**What is expected**.
Please show every line from the entries that carries the word "https".

**Given data**.
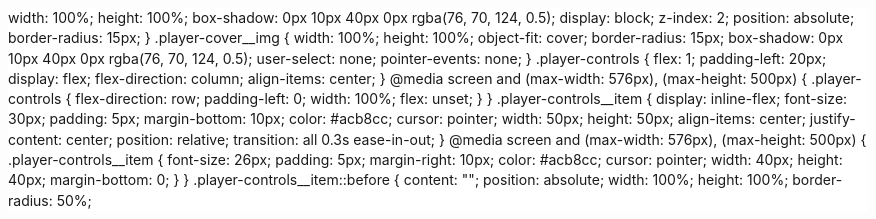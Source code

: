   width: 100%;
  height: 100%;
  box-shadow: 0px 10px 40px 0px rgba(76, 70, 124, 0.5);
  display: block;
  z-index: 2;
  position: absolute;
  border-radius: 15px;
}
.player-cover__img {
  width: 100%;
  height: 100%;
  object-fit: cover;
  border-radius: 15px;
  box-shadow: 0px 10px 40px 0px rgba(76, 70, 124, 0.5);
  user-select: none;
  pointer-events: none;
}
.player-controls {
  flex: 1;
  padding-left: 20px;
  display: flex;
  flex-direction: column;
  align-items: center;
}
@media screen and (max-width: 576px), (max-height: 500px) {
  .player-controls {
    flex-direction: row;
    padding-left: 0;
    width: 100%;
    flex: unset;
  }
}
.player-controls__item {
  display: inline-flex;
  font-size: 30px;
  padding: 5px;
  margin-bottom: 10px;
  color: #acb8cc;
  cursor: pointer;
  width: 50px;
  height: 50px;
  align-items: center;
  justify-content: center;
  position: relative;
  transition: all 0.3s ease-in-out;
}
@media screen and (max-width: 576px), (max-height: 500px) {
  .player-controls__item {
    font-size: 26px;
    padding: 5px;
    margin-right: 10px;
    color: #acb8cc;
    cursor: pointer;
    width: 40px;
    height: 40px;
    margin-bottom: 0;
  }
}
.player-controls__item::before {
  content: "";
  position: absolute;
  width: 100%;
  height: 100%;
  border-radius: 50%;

* * *

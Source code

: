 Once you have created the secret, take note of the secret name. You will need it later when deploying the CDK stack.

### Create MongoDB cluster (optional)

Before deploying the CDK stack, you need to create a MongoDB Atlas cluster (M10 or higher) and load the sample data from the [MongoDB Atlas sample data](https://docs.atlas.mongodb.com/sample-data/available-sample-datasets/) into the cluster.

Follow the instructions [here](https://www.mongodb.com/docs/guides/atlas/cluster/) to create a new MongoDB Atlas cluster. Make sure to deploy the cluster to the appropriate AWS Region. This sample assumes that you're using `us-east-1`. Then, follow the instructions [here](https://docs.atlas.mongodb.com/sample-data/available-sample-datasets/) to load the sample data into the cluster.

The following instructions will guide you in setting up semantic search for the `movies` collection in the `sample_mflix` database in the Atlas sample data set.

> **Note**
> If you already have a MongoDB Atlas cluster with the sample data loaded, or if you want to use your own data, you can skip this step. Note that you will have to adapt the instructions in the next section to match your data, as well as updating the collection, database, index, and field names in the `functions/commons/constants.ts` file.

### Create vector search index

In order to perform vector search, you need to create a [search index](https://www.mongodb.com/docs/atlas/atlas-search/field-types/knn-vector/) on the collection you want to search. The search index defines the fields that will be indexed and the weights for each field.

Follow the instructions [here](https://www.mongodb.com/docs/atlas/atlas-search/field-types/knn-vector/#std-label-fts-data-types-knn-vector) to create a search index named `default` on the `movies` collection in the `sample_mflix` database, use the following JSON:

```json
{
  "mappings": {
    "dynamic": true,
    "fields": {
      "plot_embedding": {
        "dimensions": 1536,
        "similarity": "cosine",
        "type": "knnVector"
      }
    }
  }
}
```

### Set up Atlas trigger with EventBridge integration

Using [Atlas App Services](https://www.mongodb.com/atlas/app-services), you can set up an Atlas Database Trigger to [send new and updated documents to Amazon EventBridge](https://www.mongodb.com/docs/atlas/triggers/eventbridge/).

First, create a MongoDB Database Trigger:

**Result of this exercise**.
Before deploying the CDK stack, you need to create a MongoDB Atlas cluster (M10 or higher) and load the sample data from the [MongoDB Atlas sample data](https://docs.atlas.mongodb.com/sample-data/available-sample-datasets/) into the cluster.
Follow the instructions [here](https://www.mongodb.com/docs/guides/atlas/cluster/) to create a new MongoDB Atlas cluster. Make sure to deploy the cluster to the appropriate AWS Region. This sample assumes that you're using `us-east-1`. Then, follow the instructions [here](https://docs.atlas.mongodb.com/sample-data/available-sample-datasets/) to load the sample data into the cluster.
In order to perform vector search, you need to create a [search index](https://www.mongodb.com/docs/atlas/atlas-search/field-types/knn-vector/) on the collection you want to search. The search index defines the fields that will be indexed and the weights for each field.
Follow the instructions [here](https://www.mongodb.com/docs/atlas/atlas-search/field-types/knn-vector/#std-label-fts-data-types-knn-vector) to create a search index named `default` on the `movies` collection in the `sample_mflix` database, use the following JSON:
Using [Atlas App Services](https://www.mongodb.com/atlas/app-services), you can set up an Atlas Database Trigger to [send new and updated documents to Amazon EventBridge](https://www.mongodb.com/docs/atlas/triggers/eventbridge/).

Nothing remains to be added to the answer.